- What is expected -
In the entries, find all lines that hold the word "jensen" and copy them.

+++ Provided entries +++

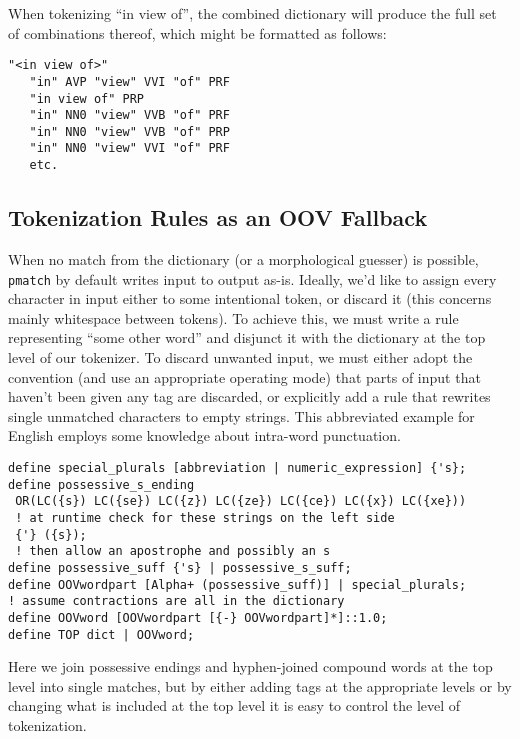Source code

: \documentclass{llncs}
\begin{document}
When tokenizing ``in view of'', the combined dictionary will produce the full
set of combinations thereof, which might be formatted as follows:

\begin{framed}
\begin{verbatim}
"<in view of>"
   "in" AVP "view" VVI "of" PRF
   "in view of" PRP
   "in" NN0 "view" VVB "of" PRF
   "in" NN0 "view" VVB "of" PRP
   "in" NN0 "view" VVI "of" PRF
   etc.
\end{verbatim}
\end{framed}

\subsection{Tokenization Rules as an OOV Fallback}

When no match from the dictionary (or a morphological guesser) is possible,
\verb+pmatch+ by default
writes input to output as-is. Ideally, we'd like to assign every character
in input either to some intentional token, or discard it (this concerns mainly
whitespace between tokens). To achieve this, we must write a rule representing
``some other word'' and disjunct it with the dictionary at the top level of
our tokenizer. To discard unwanted input, we must either adopt the convention
(and use an appropriate operating mode) that parts of input that haven't been
given any tag are discarded, or explicitly add a rule that rewrites single
unmatched characters to empty strings. This abbreviated example for English
employs some knowledge about intra-word punctuation.

\begin{framed}
\begin{verbatim}
define special_plurals [abbreviation | numeric_expression] {'s};
define possessive_s_ending
 OR(LC({s}) LC({se}) LC({z}) LC({ze}) LC({ce}) LC({x}) LC({xe}))
 ! at runtime check for these strings on the left side
 {'} ({s});
 ! then allow an apostrophe and possibly an s 
define possessive_suff {'s} | possessive_s_suff;
define OOVwordpart [Alpha+ (possessive_suff)] | special_plurals;
! assume contractions are all in the dictionary
define OOVword [OOVwordpart [{-} OOVwordpart]*]::1.0;
define TOP dict | OOVword;
\end{verbatim}
\end{framed}

Here we join possessive endings and hyphen-joined compound words at the top
level into single matches, but by either adding tags at the appropriate levels
or by changing what is included at the top level it is easy to control the
level of tokenization.
\end{document}

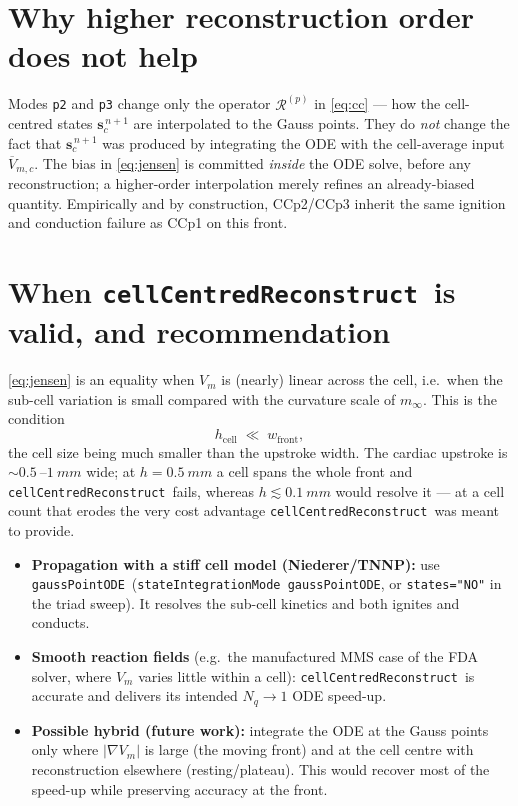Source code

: \documentclass[11pt,a4paper]{article}
\newcommand{\Vm}{V_{m}}
\newcommand{\grad}{\nabla}
\newcommand{\code}[1]{\texttt{\small #1}}
\newcommand{\gpode}{\code{gaussPointODE}}
\newcommand{\ccrec}{\code{cellCentredReconstruct}}
\newcommand{\states}{\mathbf{s}}
\newcommand{\Vbarc}{\overline{V}_{m,c}}
\begin{document}
\section{Why higher reconstruction order does not help}

Modes \code{p2} and \code{p3} change only the operator $\mathcal{R}^{(p)}$ in
\eqref{eq:cc} --- how the cell-centred states $\states_c^{\,n+1}$ are interpolated
to the Gauss points. They do \emph{not} change the fact that $\states_c^{\,n+1}$
was produced by integrating the ODE with the cell-average input $\Vbarc$. The
bias in \eqref{eq:jensen} is committed \emph{inside} the ODE solve, before any
reconstruction; a higher-order interpolation merely refines an already-biased
quantity. Empirically and by construction, CCp2/CCp3 inherit the same ignition
and conduction failure as CCp1 on this front.

\section{When \ccrec\ is valid, and recommendation}

\eqref{eq:jensen} is an equality when $\Vm$ is (nearly) linear across the cell,
i.e.\ when the sub-cell variation is small compared with the curvature scale of
$m_\infty$. This is the condition
\begin{equation}
  h_{\text{cell}} \;\ll\; w_{\text{front}},
\end{equation}
the cell size being much smaller than the upstroke width. The cardiac upstroke is
${\sim}\SI{0.5}{}$--$\SI{1}{mm}$ wide; at $h=\SI{0.5}{mm}$ a cell spans the whole
front and \ccrec\ fails, whereas $h\lesssim\SI{0.1}{mm}$ would resolve it --- at a
cell count that erodes the very cost advantage \ccrec\ was meant to provide.

\begin{itemize}[leftmargin=1.4em,nosep]
  \item \textbf{Propagation with a stiff cell model (Niederer/TNNP):} use
    \gpode\ (\code{stateIntegrationMode gaussPointODE}, or \code{states="NO"} in
    the triad sweep). It resolves the sub-cell kinetics and both ignites and
    conducts.
  \item \textbf{Smooth reaction fields} (e.g.\ the manufactured MMS case of the
    FDA solver, where $\Vm$ varies little within a cell): \ccrec\ is accurate and
    delivers its intended $N_q\!\to\!1$ ODE speed-up.
  \item \textbf{Possible hybrid (future work):} integrate the ODE at the Gauss
    points only where $\lvert\grad\Vm\rvert$ is large (the moving front) and at
    the cell centre with reconstruction elsewhere (resting/plateau). This would
    recover most of the speed-up while preserving accuracy at the front.
\end{itemize}
\end{document}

+++

- Exercise answer -
bias in \eqref{eq:jensen} is committed \emph{inside} the ODE solve, before any
\eqref{eq:jensen} is an equality when $\Vm$ is (nearly) linear across the cell,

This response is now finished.